Work required
If a line in the data below contains "footnotesize", copy it.

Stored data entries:
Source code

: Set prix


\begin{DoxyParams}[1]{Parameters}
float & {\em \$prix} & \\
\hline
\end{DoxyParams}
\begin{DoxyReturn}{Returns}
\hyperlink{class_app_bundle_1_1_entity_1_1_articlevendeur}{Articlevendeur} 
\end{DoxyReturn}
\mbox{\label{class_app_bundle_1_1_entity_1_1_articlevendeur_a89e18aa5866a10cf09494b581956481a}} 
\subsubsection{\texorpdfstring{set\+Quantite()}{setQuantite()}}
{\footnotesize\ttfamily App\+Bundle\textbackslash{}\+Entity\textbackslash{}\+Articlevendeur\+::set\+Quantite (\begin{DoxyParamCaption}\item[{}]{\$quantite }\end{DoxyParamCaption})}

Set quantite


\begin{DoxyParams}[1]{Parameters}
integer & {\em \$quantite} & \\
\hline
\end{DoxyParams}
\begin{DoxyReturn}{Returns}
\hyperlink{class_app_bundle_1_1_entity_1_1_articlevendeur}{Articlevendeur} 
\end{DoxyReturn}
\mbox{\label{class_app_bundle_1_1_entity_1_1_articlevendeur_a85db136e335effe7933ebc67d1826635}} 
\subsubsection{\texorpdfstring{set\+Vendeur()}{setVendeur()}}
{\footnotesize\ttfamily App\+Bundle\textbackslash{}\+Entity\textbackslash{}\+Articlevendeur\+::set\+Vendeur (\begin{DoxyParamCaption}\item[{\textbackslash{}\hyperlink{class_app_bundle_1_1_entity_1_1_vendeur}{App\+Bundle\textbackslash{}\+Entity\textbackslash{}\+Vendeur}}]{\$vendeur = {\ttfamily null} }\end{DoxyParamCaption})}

Task output
{\footnotesize\ttfamily App\+Bundle\textbackslash{}\+Entity\textbackslash{}\+Articlevendeur\+::set\+Quantite (\begin{DoxyParamCaption}\item[{}]{\$quantite }\end{DoxyParamCaption})}
{\footnotesize\ttfamily App\+Bundle\textbackslash{}\+Entity\textbackslash{}\+Articlevendeur\+::set\+Vendeur (\begin{DoxyParamCaption}\item[{\textbackslash{}\hyperlink{class_app_bundle_1_1_entity_1_1_vendeur}{App\+Bundle\textbackslash{}\+Entity\textbackslash{}\+Vendeur}}]{\$vendeur = {\ttfamily null} }\end{DoxyParamCaption})}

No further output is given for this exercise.